- [TASK TO COMPLETE]:
When a line of the entries contains "used", please list that line.

- [Saved data entries]:
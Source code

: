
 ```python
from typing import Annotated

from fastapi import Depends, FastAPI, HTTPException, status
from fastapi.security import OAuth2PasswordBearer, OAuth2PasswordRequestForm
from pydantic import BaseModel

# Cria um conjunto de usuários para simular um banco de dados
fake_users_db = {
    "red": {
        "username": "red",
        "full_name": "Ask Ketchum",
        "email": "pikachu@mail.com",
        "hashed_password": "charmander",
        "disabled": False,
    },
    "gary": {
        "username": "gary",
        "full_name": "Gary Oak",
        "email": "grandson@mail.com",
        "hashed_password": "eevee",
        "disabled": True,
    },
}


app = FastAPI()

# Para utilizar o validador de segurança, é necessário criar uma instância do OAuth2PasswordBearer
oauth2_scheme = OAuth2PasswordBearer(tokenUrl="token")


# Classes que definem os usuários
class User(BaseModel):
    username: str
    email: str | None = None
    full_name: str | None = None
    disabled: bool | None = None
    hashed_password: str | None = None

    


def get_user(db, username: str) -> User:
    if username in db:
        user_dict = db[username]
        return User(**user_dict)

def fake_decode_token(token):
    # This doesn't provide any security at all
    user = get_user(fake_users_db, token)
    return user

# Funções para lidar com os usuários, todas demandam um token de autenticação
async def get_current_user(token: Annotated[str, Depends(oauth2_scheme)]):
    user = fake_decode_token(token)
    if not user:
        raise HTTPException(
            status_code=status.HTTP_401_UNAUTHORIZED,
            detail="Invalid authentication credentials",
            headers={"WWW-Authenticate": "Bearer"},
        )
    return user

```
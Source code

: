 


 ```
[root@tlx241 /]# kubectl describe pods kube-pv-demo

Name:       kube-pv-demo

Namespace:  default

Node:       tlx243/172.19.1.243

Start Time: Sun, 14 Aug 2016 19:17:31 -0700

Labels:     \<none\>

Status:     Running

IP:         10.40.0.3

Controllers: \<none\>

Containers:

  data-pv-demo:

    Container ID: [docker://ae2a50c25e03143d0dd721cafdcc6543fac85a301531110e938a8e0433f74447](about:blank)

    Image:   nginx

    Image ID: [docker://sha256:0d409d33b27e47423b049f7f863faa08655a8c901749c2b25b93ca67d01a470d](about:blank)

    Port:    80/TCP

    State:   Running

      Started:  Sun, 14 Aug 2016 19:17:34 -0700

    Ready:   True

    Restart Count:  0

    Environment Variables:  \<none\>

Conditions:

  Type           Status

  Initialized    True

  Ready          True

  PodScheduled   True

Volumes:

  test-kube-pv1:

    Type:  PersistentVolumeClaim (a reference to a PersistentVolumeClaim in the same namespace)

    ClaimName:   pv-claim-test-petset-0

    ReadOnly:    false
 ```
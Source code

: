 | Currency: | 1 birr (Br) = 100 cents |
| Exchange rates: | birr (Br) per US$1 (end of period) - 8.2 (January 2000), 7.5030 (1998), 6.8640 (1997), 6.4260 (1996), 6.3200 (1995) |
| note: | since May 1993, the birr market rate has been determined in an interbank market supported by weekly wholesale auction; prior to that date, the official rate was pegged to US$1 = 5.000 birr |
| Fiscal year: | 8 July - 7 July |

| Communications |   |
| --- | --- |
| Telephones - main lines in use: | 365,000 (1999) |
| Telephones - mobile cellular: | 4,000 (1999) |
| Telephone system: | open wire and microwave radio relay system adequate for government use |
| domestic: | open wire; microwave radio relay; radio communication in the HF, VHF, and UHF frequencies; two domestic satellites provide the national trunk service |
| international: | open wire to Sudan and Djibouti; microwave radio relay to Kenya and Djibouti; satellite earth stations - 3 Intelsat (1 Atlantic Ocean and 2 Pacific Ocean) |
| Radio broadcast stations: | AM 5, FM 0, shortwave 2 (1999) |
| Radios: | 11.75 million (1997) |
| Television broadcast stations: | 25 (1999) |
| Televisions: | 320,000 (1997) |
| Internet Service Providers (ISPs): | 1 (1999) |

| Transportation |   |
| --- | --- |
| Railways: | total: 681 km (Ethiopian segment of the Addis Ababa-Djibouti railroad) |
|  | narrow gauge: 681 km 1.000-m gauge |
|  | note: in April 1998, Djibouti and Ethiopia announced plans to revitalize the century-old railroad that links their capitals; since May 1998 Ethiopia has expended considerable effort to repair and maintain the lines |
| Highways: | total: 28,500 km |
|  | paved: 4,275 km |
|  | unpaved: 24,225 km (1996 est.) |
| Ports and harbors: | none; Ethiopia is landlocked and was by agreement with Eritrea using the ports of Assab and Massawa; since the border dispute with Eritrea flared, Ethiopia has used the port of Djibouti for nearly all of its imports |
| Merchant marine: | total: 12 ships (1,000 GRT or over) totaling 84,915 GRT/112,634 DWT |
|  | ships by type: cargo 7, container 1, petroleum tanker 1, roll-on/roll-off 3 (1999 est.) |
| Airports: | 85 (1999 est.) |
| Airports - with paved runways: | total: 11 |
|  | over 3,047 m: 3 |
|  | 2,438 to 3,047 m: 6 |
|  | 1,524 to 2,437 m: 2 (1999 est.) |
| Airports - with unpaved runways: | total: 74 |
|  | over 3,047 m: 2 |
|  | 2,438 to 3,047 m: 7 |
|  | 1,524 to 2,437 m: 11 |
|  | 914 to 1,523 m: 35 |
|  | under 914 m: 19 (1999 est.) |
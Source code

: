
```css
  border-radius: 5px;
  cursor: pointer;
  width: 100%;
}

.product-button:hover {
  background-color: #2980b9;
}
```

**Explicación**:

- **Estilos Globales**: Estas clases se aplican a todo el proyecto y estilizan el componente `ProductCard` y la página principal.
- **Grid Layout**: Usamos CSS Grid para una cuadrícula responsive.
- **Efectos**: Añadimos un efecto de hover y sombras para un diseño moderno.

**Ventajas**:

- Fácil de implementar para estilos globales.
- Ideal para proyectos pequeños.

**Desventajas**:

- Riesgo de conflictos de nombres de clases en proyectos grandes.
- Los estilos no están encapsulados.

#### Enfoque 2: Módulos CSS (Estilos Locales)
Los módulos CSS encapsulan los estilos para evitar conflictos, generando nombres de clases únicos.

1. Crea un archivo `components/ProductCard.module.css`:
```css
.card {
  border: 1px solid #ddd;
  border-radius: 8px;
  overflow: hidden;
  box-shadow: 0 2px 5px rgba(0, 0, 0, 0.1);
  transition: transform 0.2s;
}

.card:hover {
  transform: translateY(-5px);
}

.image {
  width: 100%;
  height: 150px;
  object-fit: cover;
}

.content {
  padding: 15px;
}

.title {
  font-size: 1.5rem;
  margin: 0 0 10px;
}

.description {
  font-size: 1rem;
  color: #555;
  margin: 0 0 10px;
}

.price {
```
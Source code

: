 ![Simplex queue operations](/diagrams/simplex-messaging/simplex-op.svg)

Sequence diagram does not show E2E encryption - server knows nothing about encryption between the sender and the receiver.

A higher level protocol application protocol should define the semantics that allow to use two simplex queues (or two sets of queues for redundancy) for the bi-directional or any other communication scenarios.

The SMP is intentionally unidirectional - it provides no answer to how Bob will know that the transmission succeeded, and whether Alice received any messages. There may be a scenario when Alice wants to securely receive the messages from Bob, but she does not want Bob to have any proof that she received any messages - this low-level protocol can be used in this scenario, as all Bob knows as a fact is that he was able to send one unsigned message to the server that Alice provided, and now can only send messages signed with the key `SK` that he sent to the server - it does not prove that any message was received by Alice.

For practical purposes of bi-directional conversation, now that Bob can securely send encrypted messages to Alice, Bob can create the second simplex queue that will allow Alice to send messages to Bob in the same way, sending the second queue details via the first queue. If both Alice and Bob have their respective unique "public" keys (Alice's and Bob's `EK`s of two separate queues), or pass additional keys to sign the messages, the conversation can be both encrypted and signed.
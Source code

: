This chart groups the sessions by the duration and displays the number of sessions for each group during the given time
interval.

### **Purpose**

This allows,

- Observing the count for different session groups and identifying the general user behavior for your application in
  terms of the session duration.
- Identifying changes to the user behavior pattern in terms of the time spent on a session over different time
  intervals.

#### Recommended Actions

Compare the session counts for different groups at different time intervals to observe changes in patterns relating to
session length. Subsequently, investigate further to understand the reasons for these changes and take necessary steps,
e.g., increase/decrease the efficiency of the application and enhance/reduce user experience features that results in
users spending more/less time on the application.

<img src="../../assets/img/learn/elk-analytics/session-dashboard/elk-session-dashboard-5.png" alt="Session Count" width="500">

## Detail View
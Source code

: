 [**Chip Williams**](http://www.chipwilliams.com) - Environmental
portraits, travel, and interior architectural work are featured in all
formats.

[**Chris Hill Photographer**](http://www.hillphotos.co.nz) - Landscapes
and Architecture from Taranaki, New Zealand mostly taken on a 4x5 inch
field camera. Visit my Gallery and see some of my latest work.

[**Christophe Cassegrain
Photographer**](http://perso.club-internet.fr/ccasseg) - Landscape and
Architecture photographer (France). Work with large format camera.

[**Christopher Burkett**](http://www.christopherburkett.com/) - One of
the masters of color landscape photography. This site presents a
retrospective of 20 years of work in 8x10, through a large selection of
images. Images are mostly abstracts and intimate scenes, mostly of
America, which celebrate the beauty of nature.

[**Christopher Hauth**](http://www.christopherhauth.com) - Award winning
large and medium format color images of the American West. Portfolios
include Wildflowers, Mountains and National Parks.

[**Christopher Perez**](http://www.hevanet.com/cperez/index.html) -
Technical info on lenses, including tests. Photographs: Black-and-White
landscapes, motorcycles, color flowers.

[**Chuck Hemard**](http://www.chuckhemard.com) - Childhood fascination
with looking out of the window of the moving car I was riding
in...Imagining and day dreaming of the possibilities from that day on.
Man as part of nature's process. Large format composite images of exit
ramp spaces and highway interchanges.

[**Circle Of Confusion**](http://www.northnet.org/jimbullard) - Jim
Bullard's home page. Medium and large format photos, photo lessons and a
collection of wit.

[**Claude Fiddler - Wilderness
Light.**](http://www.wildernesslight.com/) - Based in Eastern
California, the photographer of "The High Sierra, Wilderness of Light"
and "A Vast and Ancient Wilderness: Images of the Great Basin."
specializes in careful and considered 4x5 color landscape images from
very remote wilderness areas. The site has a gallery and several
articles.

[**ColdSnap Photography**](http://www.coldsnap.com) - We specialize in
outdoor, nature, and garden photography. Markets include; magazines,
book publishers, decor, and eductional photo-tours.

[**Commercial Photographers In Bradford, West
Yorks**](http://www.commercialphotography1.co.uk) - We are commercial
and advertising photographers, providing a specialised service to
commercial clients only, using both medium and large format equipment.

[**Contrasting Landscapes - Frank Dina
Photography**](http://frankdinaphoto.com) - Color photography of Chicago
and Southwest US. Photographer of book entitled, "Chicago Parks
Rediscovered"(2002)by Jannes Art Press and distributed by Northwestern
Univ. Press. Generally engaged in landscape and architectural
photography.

- [REPLY]:
| Ports and harbors: | none; Ethiopia is landlocked and was by agreement with Eritrea using the ports of Assab and Massawa; since the border dispute with Eritrea flared, Ethiopia has used the port of Djibouti for nearly all of its imports |
The SMP is intentionally unidirectional - it provides no answer to how Bob will know that the transmission succeeded, and whether Alice received any messages. There may be a scenario when Alice wants to securely receive the messages from Bob, but she does not want Bob to have any proof that she received any messages - this low-level protocol can be used in this scenario, as all Bob knows as a fact is that he was able to send one unsigned message to the server that Alice provided, and now can only send messages signed with the key `SK` that he sent to the server - it does not prove that any message was received by Alice.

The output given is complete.